Yes, it was. He had tried. She knew he would have liked to be closer to her. Her feelings had been so complicated, her memories so muddled, she was the one to keep him at arm’s length. At the same time… Well, she remembered him walking her to school, holding her hand. With seemingly endless patience, Colin had taught her to ride a bike, not Dad or Mom. When she’d started playing soccer, he’d kicked the ball with her by the hour. He’d teased her, and put up with her trailing him around like a hopeful puppy even though he was six years older than her. He’d been sixteen when Mom had hurriedly packed her own and Cait’s things one day, loaded her in the car and driven away. By then Colin was a man, with a stubbly jaw come evening and a man’s muscles, capable of such terrifying anger and violence.
The tumble of images and memories running like YouTube videos were so vivid and frightening, she put on her turn signal and pulled to the shoulder of the two-lane highway leading into town. Stopped, she clutched the steering wheel, closed her eyes and breathed deeply.
Her father had hurt her mother. Hurt Cait, sometimes. Colin and Dad had fought viciously, even sometimes punching holes in walls or breaking furniture. How, growing up in that kind of environment, had she let herself get sucked into an abusive relationship? Shame rose in her, making it hard to breathe.

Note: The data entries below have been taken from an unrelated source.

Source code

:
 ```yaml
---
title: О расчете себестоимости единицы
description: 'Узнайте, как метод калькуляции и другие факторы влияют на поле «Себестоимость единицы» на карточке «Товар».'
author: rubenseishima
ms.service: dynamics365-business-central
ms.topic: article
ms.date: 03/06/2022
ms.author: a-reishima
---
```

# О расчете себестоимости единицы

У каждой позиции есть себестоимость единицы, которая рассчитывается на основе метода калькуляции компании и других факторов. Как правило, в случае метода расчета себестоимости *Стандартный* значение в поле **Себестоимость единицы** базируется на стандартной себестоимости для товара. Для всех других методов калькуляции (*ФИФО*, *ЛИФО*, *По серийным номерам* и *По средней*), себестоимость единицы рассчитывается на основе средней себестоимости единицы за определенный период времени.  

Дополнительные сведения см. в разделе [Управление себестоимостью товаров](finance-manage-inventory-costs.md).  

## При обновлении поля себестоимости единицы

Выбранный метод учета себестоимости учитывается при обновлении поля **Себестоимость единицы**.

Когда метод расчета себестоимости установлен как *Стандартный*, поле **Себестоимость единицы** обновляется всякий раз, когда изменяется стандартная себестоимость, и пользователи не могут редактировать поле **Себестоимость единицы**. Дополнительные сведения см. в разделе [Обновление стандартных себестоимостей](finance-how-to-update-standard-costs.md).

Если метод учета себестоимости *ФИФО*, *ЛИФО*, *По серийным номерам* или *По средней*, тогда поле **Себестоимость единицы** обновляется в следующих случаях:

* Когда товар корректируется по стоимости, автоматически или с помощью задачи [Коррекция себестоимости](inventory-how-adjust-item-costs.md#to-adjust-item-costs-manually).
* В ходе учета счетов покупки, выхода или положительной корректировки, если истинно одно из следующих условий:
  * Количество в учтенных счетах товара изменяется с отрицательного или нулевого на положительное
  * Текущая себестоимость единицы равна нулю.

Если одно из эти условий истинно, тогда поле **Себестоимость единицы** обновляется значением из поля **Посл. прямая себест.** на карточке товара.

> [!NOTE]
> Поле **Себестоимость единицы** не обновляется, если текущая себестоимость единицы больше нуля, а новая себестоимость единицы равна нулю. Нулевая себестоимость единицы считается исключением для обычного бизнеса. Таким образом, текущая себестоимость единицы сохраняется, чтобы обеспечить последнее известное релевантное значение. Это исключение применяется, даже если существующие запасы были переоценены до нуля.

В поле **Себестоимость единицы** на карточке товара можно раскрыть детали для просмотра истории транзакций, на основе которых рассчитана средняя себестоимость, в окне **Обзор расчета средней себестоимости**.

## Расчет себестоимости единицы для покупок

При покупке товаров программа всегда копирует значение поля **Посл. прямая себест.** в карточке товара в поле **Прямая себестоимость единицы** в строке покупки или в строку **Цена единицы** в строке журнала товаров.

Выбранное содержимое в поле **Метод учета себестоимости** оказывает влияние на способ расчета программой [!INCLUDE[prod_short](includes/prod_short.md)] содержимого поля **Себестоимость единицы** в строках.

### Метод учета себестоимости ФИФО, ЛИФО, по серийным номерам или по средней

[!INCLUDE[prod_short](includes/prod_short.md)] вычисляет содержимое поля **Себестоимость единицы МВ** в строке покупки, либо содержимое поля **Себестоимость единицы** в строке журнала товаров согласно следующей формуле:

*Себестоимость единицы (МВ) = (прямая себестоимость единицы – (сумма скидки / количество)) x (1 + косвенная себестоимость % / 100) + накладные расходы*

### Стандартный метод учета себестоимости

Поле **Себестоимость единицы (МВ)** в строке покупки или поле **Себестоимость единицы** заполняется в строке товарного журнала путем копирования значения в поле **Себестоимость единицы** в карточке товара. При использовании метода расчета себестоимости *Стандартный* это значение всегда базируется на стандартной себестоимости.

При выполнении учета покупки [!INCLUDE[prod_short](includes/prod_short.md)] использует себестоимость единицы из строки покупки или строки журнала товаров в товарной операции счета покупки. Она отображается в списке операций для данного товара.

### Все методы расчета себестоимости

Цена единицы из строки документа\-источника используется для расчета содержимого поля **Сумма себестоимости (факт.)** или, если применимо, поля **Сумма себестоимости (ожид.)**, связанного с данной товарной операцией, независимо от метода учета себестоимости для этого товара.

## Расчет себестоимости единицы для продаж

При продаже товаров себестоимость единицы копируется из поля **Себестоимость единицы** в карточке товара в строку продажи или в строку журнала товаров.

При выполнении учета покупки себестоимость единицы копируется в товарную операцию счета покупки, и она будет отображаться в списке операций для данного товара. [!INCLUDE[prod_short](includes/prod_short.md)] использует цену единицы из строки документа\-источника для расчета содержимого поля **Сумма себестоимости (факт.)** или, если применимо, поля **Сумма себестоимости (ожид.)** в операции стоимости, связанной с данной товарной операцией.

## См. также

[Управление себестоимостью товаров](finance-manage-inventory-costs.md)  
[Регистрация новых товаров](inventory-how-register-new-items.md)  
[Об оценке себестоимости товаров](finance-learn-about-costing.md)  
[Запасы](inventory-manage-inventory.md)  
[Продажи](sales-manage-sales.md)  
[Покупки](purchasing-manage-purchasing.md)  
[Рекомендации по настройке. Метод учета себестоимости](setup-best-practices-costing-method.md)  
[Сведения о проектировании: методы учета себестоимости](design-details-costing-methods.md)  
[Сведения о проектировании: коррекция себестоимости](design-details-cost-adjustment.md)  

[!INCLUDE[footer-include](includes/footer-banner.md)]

Why? she cried inwardly, and had no answer.
There was no way she could ever tell Mom. Cait didn’t know if she could bring herself to tell Colin, either. Except…if there was any chance at all that Blake were to follow her to Angel Butte, she’d have to, wouldn’t she? Wasn’t she there to interview for this job because of Colin? Because he was a cop, and she knew he’d protect her? Because he’d persisted in saying, “I’m your brother”?
Yes. But…she could wait to see if Blake appeared, couldn’t she?
Why did she care what Colin thought of her?
Because. Because he was her brother. Because he loved her, and she knew it.
The last time she had seen him, this past November when he’d come to Seattle for some kind of law enforcement conference, she had wanted to really talk to him, maybe even tell him she was in trouble. But Blake, of course, had insisted on going with her when she had dinner with her brother, so she’d found herself being stiff as always, struggling for anything to say, letting Blake dominate the conversation.
There it was again, a burst of the shame. She didn’t understand herself at all. She was a professional, for heaven’s sake, smart, assertive on the job and in the classroom, well educated. Likable, with lots of friends—until she quit having time for them, because her boyfriend wanted all her time.
Was achieving understanding of her own horrible choices too much to ask?
Her breathing had grown calmer and her grip on the wheel more relaxed. She put on her turn signal, looked in the rearview mirror and pulled back out on the highway when there was an opening.
She’d printed out directions to her brother’s house from the internet. Since it was only midafternoon and she assumed he wouldn’t be home, she took the time to drive first through the urban sprawl on the outskirts of the old town, then through downtown and marvel at the changes. A multiplex movie theater? Really? And Target and Staples and Home Depot and just about every fast-food chain restaurant in existence? In Angel Butte?